A Fed policy meeting today will likely focus, in part, on an evolving plan to reveal the direction of interest rates more explicitly. The Fed may decide, for example, to regularly update the public on how long it plans to keep short-term rates at record lows.

The new communications strategy could be unveiled as soon as next month.

Most analysts expect no announcements today about the new strategy or any further steps to try to strengthen the economy. They think the Fed wants to delay any new programs, such as additional bond purchases, to see if the economy can continue the modest gains it’s been making.

Still, the U.S. economy remains vulnerable, especially to the impact of the financial crisis and likely recession in Europe. So the Fed is keeping its options open.

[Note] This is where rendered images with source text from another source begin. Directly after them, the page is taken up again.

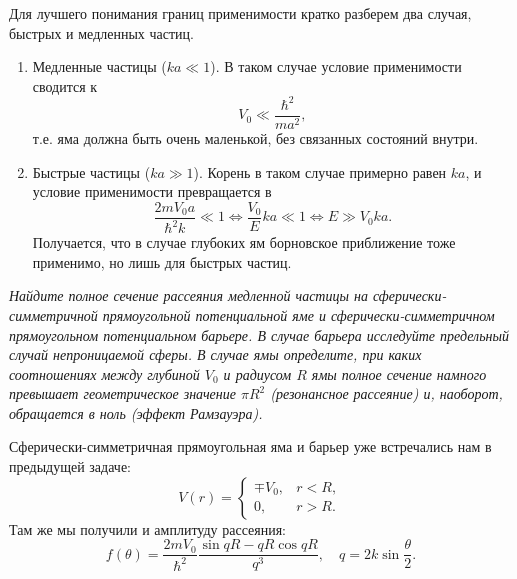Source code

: \begin{itemize}
        Для лучшего понимания границ применимости кратко разберем два случая, быстрых и
        медленных частиц.
        \begin{enumerate}
          \item Медленные частицы ($ka\ll1$). В таком случае условие применимости сводится к
                \[
                  V_0\ll \frac{\hbar^2}{ma^2},
                \]
                т.е. яма должна быть очень маленькой, без связанных состояний внутри.
          \item Быстрые частицы ($ka\gg1$). Корень в таком случае примерно равен $ka$, и
                условие применимости превращается в
                \[
                  \frac{2mV_0a}{\hbar^2k}\ll1 \Longleftrightarrow
                  \frac{V_0}{E}ka\ll1 \Longleftrightarrow E\gg V_0 ka.
                \]
                Получается, что в случае глубоких ям борновское приближение тоже применимо, но
                лишь для быстрых частиц.
        \end{enumerate}
\end{itemize}

\qedsq

\begin{exercise}
  \textit{Найдите полное сечение рассеяния медленной частицы на
    сферически-симметричной прямоугольной потенциальной яме и
    сферически-симметричном прямоугольном потенциальном барьере. В случае барьера
    исследуйте предельный случай непроницаемой сферы. В случае ямы определите, при
    каких соотношениях между глубиной $V_0$ и радиусом $R$ ямы полное сечение
    намного превышает геометрическое значение $\pi R^2$ (резонансное рассеяние) и,
    наоборот, обращается в ноль (эффект Рамзауэра).}
\end{exercise}

Сферически-симметричная прямоугольная яма и барьер уже встречались нам в
предыдущей задаче:
\[
  V(r) = \begin{cases}
    \mp V_0, & r<R, \\ 0, & r>R.
  \end{cases}
\]
Там же мы получили и амплитуду рассеяния:
\[
  f(\theta) = \frac{2mV_0}{\hbar^2}\frac{\sin qR - qR\cos qR}{q^3}, \quad q = 2k\sin\frac{\theta}{2}.
\]

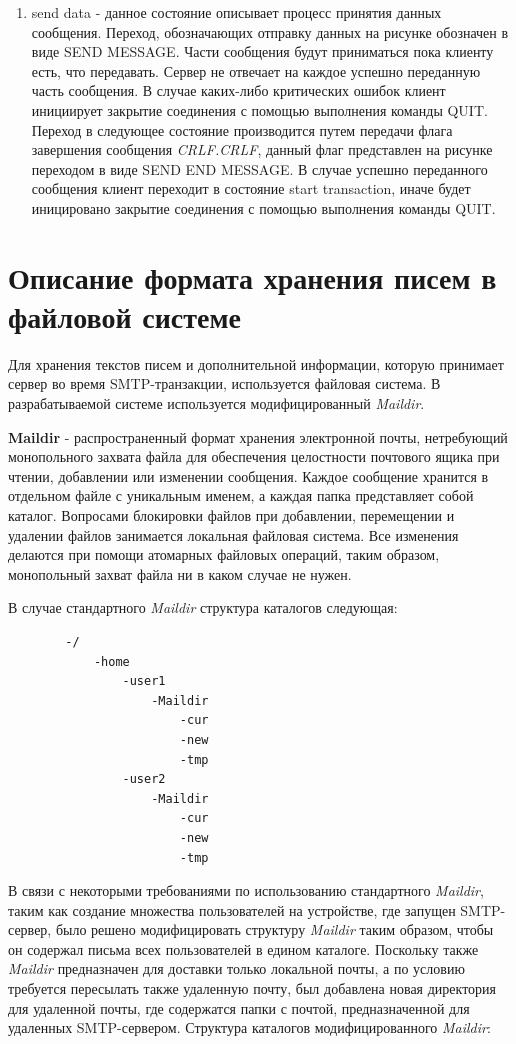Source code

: \documentclass[a4paper,12pt]{report}
\begin{document}
\begin{enumerate}
		\item send data - данное состояние описывает процесс принятия данных сообщения. Переход, обозначающих отправку данных на рисунке обозначен в виде SEND MESSAGE. Части сообщения будут приниматься пока клиенту есть, что передавать. Сервер не отвечает на каждое успешно переданную часть сообщения. В случае каких-либо критических ошибок клиент инициирует закрытие соединения с помощью выполнения команды QUIT. Переход в следующее состояние производится путем передачи флага завершения сообщения \textit{CRLF.CRLF}, данный флаг представлен на рисунке переходом в виде SEND END MESSAGE. В случае успешно переданного сообщения клиент переходит в состояние start transaction, иначе будет иницировано закрытие соединения с помощью выполнения команды QUIT.
	\end{enumerate}

    	\section{Описание формата хранения писем в файловой системе}
    	
	Для хранения текстов писем и дополнительной информации, которую принимает сервер во время SMTP-транзакции, используется файловая система. В разрабатываемой системе используется модифицированный \textit{Maildir}.
	
	\textbf{Maildir} - распространенный формат хранения электронной почты, нетребующий монопольного захвата файла для обеспечения целостности почтового ящика при чтении, добавлении или изменении сообщения. Каждое сообщение хранится в отдельном файле с уникальным именем, а каждая папка представляет собой каталог. Вопросами блокировки файлов при добавлении, перемещении и удалении файлов занимается локальная файловая система. Все изменения делаются при помощи атомарных файловых операций, таким образом, монопольный захват файла ни в каком случае не нужен.

	В случае стандартного \textit{Maildir} структура каталогов следующая:
	\begin{Verbatim}
		-/
			-home
				-user1
					-Maildir
						-cur
						-new
						-tmp
				-user2
					-Maildir
						-cur
						-new
						-tmp

	\end{Verbatim}

	В связи с некоторыми требованиями по использованию стандартного \textit{Maildir}, таким как создание множества пользователей на устройстве, где запущен SMTP-сервер, было решено модифицировать структуру \textit{Maildir} таким образом, чтобы он содержал письма всех пользователей в едином каталоге. Поскольку также \textit{Maildir} предназначен для доставки только локальной почты, а по условию требуется пересылать также удаленную почту, был добавлена новая директория для удаленной почты, где содержатся папки с почтой, предназначенной для удаленных SMTP-сервером. Структура каталогов модифицированного \textit{Maildir}:
        
\end{document}
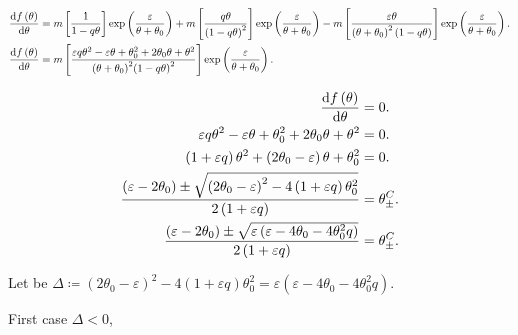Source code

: \documentclass[
    8pt,
    aspectratio=1610,
    c,
    intlimits,
    leqno,
    professionalfonts,
]{beamer}
\begin{document}
\begin{frame}
	\begin{align*}
		\diff{f\left(\theta\right)}{\theta} & =
		m\left[\frac{1}{1-q\theta}\right]
		\exp\left(\frac{\varepsilon}{\theta+\theta_{0}}\right)+
		m\left[\frac{q\theta}{\left(1-q\theta\right)^{2}}\right]
		\exp\left(\frac{\varepsilon}{\theta+\theta_{0}}\right)-
		m\left[\frac{\varepsilon\theta}{{\left(\theta+\theta_{0}\right)}^{2}\left(1-q\theta\right)}\right]
		\exp\left(\frac{\varepsilon}{\theta+\theta_{0}}\right). \\
		\diff{f\left(\theta\right)}{\theta} & =
		m\left[
			\frac{
				\varepsilon q\theta^{2}-
				\varepsilon\theta+
				\theta_{0}^{2}+
				2\theta_{0}\theta+
				\theta^{2}
			}{
				{\left(\theta+\theta_{0}\right)}^{2}
					{\left(1-q\theta\right)}^{2}
			}
			\right]
		\exp\left(\frac{\varepsilon}{\theta+\theta_{0}}\right).
	\end{align*}

	\begin{align*}
		\diff{f\left(\theta\right)}{\theta} & =
		0.                                      \\
		\varepsilon q\theta^{2}-
		\varepsilon\theta+
		\theta_{0}^{2}+
		2\theta_{0}\theta+
		\theta^{2}                          & =
		0.                                      \\
		\left(1+\varepsilon q\right)
		\theta^{2}+
		\left(2\theta_{0}-\varepsilon\right)\theta+
		\theta_{0}^{2}                      & =
		0.                                      \\
		\frac{
			\left(\varepsilon-2\theta_{0}\right)\pm
			\sqrt{{\left(2\theta_{0}-\varepsilon\right)}^{2}-4\left(1+\varepsilon q\right)\theta_{0}^{2}}
		}{
			2\left(1+\varepsilon q\right)
		}
		                                    & =
		\theta^{C}_{\pm}.                       \\
		\frac{
			\left(\varepsilon-2\theta_{0}\right)\pm
			\sqrt{\varepsilon\left(\varepsilon-4\theta_{0}-4\theta_{0}^{2}q\right)}
		}{
			2\left(1+\varepsilon q\right)
		}
		                                    & =
		\theta^{C}_{\pm}.
	\end{align*}

	Let be
	\begin{math}
		\Delta\coloneqq
		{\left(2\theta_{0}-\varepsilon\right)}^{2}-4\left(1+\varepsilon q\right)\theta_{0}^{2}=
		\varepsilon\left(\varepsilon-4\theta_{0}-4\theta_{0}^{2}q\right)
	\end{math}.

	\begin{description}
		\item[First case $\Delta<0$,]


\end{description}
\end{frame}
\end{document}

It’s already taken numerous unorthodox steps to try to lift the economy. December, for example, will mark three years since it cut its key rate, the federal funds rate, to a record low of between zero and 0.25 percent.

It has also bought more than $2 trillion in government bonds and mortgage-backed securities to try to cut long-term rates and lower borrowing costs.

The hope behind both actions was to embolden consumers and businesses to borrow and spend more. Lower yields on bonds also encourage investors to shift money into stocks, which can boost wealth and spur more spending.

One possibility, should the economy worsen, would be for the Fed to buy more mortgage securities. Doing so could help push down mortgage rates and help boost home purchases. The weak housing market has been slowing the broader economy.

The boldest move left would be a third round of large-scale purchases of Treasurys. But critics say this would raise the risk of future inflation. And many doubt it would help much, because Treasury yields are already near historic lows. Unless Europe’s crisis worsens and spreads, few expect another program of Treasury purchases.